C.V. (%) values of the climatic parameters at all the time scales showed that both cumulative S and P were all in moderate variation (10% - 100%), while mean T were all in weak variation (<10%) [14]. Skewness values of the climatic parameters showed that cumulative S, mean T and cumulative P were all in positive extreme skew distribution (Skewness > 0.3) at the scales of year and whole field period [14]. But at the scale of growing period, cumulative S in the rooting period, and cumulative P in the periods of rooting and maturing were in positive extreme skew distribution. Cumulative S in the maturing period, mean T and cumulative P in the flourishing period were all in positive skew distribution (0.1 < Skewness ≤ 0.3), while cumulative S in the flourishing period and mean T in the periods of maturing were both in symmetric distribution (−0.1 < Skewness ≤ 0.1) [14]. Kurtosis values of cumulative S showed that the probability density curves were all very flat (Kurtosis < 0.67) at the scales of year and the periods of flourishing and maturing, while were acute (1.11 < Kurtosis ≤ 3.0) at the scales of whole field period and the rooting period. Mean T were all very flat at all scales and cumulative P were all very flat at the scales of year and whole field period, but were normal (0.90 < Kurtosis ≤ 1.11) in the rooting period and acute in the maturing period [14].

3.2. Annual Changes of Climatic Parameters

Figures 1-3 showed that annual changes of cumulative S, mean T and cumulative P from 1952 to 2018 in Chenzhou. S (Figure 1) exhibited a significant linear decreasing tendency (S = −7.587a + 16510.167, R2 = 0.488**) with an annual decrease of 7.587 h. But Figure 2, on the contrary, T (Figure 2) showed a significant linear increasing tendency (T = 0.020a − 21.259, R2 = 0.423**) with an annual increase of 0.02˚C. However, P (Figure 3) changed irregularly with an insignificant increasing tendency (P = 0.184a + 1118.190, R2 = 0.000).

Figure 1. Annual cumulative sunshine hours from 1952 to 2018 in Chenzhou. Note: * and ** indicate significant correlation in the levels of p = 0.05 (n = 67) and p = 0.01 (n = 67), respectively. The same below.

Figure 2. Annual mean temperature from 1952 to 2018 in Chenzhou.

Figure 3. Annual cumulative precipitation from 1952 to 2018 in Chenzhou.

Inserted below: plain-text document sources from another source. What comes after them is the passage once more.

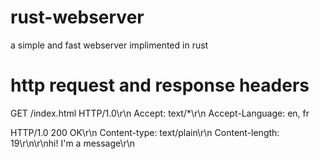 # rust-webserver
a simple and fast webserver implimented in rust

# http request and response headers

GET /index.html HTTP/1.0\r\n
Accept: text/*\r\n
Accept-Language: en, fr

HTTP/1.0 200 OK\r\n
Content-type: text/plain\r\n
Content-length: 19\r\n\r\nhi! I'm a message\r\n
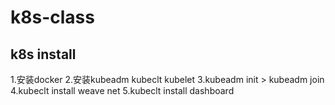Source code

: # k8s-class

## k8s install

1.安装docker
2.安装kubeadm kubeclt kubelet
3.kubeadm init > kubeadm join
4.kubeclt install weave net
5.kubeclt install dashboard
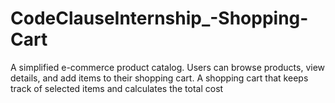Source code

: # CodeClauseInternship_-Shopping-Cart
A simplified e-commerce product catalog. Users can browse products, view  details, and add items to their shopping cart. A shopping cart that keeps  track of selected items and calculates the total cost
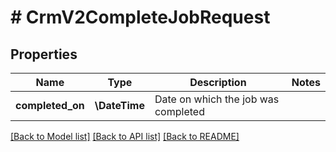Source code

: # # CrmV2CompleteJobRequest

## Properties

Name | Type | Description | Notes
------------ | ------------- | ------------- | -------------
**completed_on** | **\DateTime** | Date on which the job was completed |

[[Back to Model list]](../../README.md#models) [[Back to API list]](../../README.md#endpoints) [[Back to README]](../../README.md)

3.3. Changes of Climatic Parameters in Whole Field Period of Flue-Cured Tobacco

Figures 4-6 showed that changes of cumulative S, mean T and cumulative P in the whole field period of flue-cured tobacco from 1952 to 2018 in Chenzhou. Only the mean T (Figure 5) showed a significant linear increasing tendency (T = 0.0195a − 16.388, R2 = 0.325**) with an annual increase of 0.0195˚C, while both cumulative S (Figure 4) and P (Figure 5) changed irregularly, but generally with an insignificant decreasing tendency (S = −1.64a + 3770.1, R2 = 0.164; P = −1.6232a + 3941, R2 = 0.041).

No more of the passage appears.